(PROBLEM TO WORK ON): Return every line of the records, exact and in full, until you have returned the line with "Expected Graduation: December", and include none of the pictures.

(INPUT DATA):
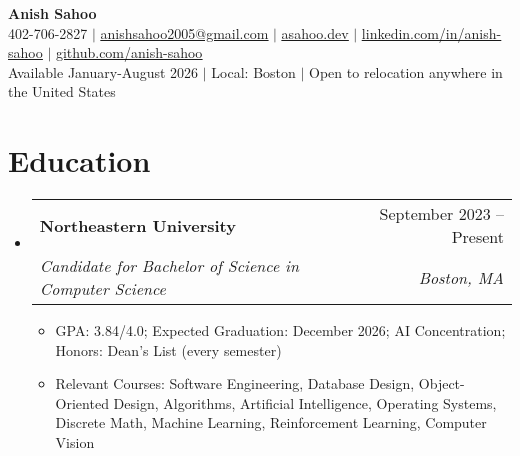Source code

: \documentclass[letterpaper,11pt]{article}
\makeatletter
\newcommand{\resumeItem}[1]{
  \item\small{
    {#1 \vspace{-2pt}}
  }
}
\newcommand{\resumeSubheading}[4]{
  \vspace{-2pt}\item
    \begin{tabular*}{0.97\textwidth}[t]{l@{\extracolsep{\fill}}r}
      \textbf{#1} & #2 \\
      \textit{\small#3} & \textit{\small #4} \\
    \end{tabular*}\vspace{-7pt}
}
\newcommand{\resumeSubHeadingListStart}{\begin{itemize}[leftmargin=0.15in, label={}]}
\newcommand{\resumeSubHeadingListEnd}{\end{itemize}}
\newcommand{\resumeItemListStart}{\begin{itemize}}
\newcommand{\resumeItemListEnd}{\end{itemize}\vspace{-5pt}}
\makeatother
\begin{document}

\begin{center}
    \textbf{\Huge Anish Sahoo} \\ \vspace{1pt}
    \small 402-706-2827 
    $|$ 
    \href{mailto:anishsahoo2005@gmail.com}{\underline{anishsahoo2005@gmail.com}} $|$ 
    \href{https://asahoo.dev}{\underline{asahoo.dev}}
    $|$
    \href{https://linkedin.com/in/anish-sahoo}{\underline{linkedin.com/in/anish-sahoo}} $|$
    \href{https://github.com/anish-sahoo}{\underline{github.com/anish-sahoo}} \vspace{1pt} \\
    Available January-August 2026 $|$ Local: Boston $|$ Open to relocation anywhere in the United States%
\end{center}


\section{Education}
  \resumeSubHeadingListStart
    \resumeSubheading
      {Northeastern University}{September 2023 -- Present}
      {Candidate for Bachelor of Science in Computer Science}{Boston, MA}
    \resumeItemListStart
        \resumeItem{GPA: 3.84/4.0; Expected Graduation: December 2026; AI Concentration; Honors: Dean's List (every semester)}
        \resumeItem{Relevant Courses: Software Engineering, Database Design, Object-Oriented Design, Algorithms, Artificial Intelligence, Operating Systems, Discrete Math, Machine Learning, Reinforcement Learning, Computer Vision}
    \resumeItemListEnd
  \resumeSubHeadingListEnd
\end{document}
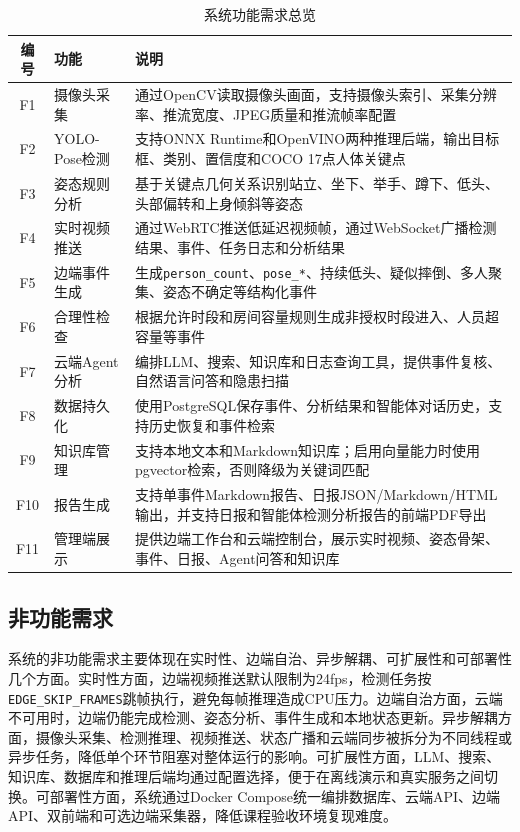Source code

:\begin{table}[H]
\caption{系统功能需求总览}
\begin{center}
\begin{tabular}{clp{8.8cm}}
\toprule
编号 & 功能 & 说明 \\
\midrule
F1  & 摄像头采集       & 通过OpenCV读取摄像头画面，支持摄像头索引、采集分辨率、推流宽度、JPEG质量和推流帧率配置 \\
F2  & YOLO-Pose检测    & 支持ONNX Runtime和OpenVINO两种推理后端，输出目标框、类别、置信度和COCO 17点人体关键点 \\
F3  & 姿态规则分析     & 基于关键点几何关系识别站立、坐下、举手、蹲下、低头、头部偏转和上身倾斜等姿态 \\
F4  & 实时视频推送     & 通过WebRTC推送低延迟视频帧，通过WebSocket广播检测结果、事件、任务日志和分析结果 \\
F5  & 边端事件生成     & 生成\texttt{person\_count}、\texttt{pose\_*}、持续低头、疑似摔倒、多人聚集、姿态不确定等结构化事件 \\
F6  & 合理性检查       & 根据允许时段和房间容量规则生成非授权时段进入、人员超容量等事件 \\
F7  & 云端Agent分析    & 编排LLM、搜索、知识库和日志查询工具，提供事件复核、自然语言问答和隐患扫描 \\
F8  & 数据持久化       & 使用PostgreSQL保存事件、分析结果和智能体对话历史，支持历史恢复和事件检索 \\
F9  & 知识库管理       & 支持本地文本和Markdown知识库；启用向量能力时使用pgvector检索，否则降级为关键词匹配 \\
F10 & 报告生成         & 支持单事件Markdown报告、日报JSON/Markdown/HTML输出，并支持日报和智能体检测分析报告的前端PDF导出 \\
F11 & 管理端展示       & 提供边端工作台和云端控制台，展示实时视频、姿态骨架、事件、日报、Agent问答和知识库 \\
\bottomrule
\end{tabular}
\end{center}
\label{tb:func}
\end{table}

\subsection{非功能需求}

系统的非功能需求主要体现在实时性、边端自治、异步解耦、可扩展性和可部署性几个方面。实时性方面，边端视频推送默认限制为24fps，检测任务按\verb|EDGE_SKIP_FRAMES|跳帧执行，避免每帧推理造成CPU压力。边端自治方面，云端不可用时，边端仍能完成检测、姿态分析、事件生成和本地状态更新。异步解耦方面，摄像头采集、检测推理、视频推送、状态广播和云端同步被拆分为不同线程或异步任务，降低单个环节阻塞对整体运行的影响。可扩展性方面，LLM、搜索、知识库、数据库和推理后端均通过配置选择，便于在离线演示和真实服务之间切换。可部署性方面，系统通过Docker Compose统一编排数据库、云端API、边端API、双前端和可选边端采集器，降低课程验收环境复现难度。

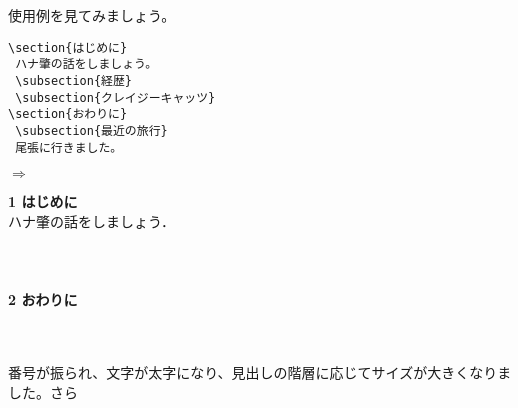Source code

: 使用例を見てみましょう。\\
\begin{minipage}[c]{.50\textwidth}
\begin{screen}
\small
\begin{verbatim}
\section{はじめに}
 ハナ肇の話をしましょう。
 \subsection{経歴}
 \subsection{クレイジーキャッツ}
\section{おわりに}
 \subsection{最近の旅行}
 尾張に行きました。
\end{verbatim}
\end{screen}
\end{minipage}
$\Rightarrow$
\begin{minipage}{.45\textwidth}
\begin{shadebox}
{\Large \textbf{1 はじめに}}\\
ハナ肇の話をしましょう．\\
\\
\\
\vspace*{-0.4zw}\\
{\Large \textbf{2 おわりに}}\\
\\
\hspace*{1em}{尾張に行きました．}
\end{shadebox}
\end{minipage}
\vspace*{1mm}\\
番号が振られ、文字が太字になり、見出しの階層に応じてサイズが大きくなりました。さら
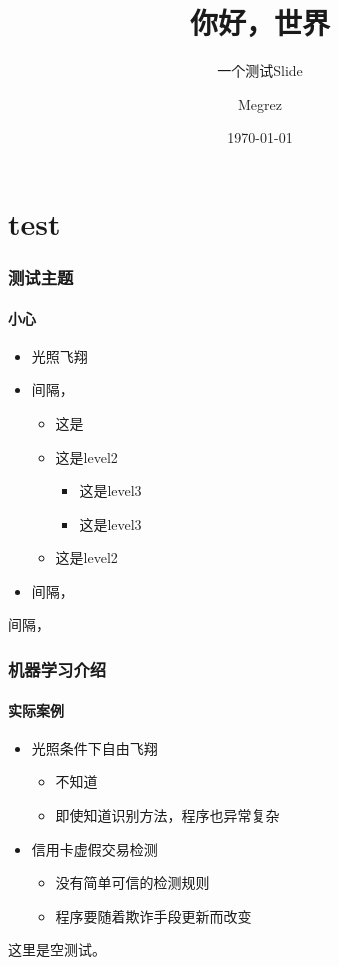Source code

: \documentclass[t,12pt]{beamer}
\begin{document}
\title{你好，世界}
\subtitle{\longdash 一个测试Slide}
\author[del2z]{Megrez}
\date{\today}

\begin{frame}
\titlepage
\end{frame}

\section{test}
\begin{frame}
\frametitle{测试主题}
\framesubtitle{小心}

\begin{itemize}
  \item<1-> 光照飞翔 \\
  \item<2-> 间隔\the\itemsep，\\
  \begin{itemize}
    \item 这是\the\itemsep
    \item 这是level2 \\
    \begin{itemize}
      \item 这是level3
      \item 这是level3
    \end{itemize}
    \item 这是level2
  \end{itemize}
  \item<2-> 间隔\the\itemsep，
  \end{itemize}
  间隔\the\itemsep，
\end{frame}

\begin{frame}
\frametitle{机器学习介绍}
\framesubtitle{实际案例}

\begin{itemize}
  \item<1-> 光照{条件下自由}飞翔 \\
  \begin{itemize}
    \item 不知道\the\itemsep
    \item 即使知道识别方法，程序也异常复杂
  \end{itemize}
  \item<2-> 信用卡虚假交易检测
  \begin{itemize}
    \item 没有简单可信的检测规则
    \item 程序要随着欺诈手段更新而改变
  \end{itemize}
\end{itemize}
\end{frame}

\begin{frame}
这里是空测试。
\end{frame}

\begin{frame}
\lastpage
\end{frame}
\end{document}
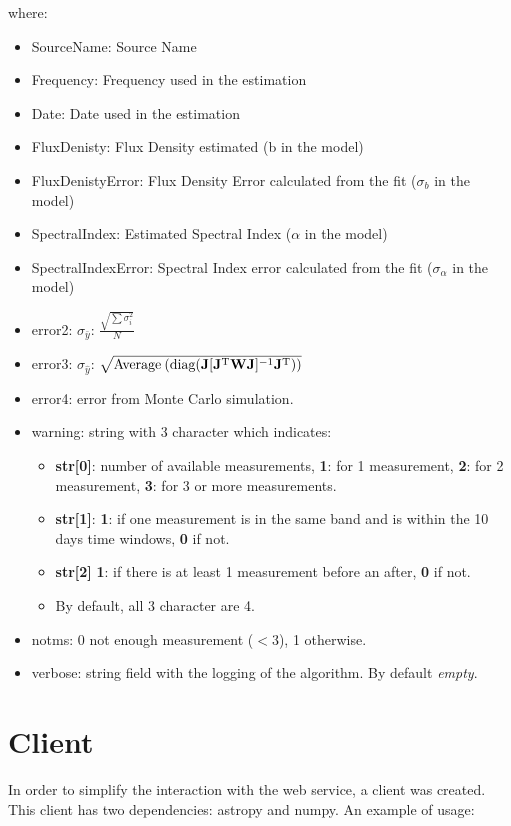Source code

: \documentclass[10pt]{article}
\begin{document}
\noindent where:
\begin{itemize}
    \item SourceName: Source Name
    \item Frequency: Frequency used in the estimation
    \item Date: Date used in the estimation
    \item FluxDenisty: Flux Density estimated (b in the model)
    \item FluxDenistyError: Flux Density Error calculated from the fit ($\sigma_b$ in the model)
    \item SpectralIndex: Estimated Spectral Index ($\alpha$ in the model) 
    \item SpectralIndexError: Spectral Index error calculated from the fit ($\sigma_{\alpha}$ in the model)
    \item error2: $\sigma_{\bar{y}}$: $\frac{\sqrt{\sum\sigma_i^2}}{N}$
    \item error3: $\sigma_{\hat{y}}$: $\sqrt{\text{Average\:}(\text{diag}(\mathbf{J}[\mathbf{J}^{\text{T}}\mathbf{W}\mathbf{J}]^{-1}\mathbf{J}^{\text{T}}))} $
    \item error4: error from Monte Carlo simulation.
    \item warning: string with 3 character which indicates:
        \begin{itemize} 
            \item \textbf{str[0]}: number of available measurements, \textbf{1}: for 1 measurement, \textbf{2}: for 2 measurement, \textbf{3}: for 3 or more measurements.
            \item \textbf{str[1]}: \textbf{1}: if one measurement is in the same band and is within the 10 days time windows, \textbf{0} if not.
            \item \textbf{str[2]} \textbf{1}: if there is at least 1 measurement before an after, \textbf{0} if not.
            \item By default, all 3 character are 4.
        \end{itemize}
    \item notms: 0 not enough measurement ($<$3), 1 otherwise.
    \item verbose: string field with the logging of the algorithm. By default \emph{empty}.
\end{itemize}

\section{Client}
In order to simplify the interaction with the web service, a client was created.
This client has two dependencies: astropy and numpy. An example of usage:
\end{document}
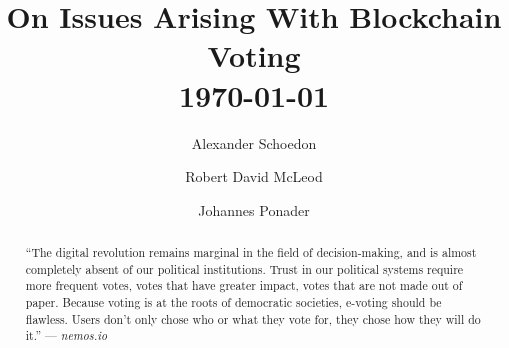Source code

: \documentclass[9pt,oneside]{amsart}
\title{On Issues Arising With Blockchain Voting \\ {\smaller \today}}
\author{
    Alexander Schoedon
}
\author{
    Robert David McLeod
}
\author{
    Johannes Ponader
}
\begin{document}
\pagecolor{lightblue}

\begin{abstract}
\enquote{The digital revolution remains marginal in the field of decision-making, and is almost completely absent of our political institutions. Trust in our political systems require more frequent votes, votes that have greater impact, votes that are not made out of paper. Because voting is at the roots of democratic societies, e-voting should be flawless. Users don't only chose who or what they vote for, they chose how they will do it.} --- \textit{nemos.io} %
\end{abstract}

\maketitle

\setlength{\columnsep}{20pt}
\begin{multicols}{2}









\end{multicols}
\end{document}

(ANSWER TO THE PROBLEM):
Source code

: \documentclass[letterpaper,11pt]{article}
\makeatletter
\newcommand{\resumeItem}[1]{
  \item\small{
    {#1 \vspace{-2pt}}
  }
}
\newcommand{\resumeSubheading}[4]{
  \vspace{-2pt}\item
    \begin{tabular*}{0.97\textwidth}[t]{l@{\extracolsep{\fill}}r}
      \textbf{#1} & #2 \\
      \textit{\small#3} & \textit{\small #4} \\
    \end{tabular*}\vspace{-7pt}
}
\newcommand{\resumeSubHeadingListStart}{\begin{itemize}[leftmargin=0.15in, label={}]}
\newcommand{\resumeSubHeadingListEnd}{\end{itemize}}
\newcommand{\resumeItemListStart}{\begin{itemize}}
\newcommand{\resumeItemListEnd}{\end{itemize}\vspace{-5pt}}
\makeatother
\begin{document}

\begin{center}
    \textbf{\Huge Anish Sahoo} \\ \vspace{1pt}
    \small 402-706-2827 
    $|$ 
    \href{mailto:anishsahoo2005@gmail.com}{\underline{anishsahoo2005@gmail.com}} $|$ 
    \href{https://asahoo.dev}{\underline{asahoo.dev}}
    $|$
    \href{https://linkedin.com/in/anish-sahoo}{\underline{linkedin.com/in/anish-sahoo}} $|$
    \href{https://github.com/anish-sahoo}{\underline{github.com/anish-sahoo}} \vspace{1pt} \\
    Available January-August 2026 $|$ Local: Boston $|$ Open to relocation anywhere in the United States%
\end{center}


\section{Education}
  \resumeSubHeadingListStart
    \resumeSubheading
      {Northeastern University}{September 2023 -- Present}
      {Candidate for Bachelor of Science in Computer Science}{Boston, MA}
    \resumeItemListStart
        \resumeItem{GPA: 3.84/4.0; Expected Graduation: December 2026; AI Concentration; Honors: Dean's List (every semester)}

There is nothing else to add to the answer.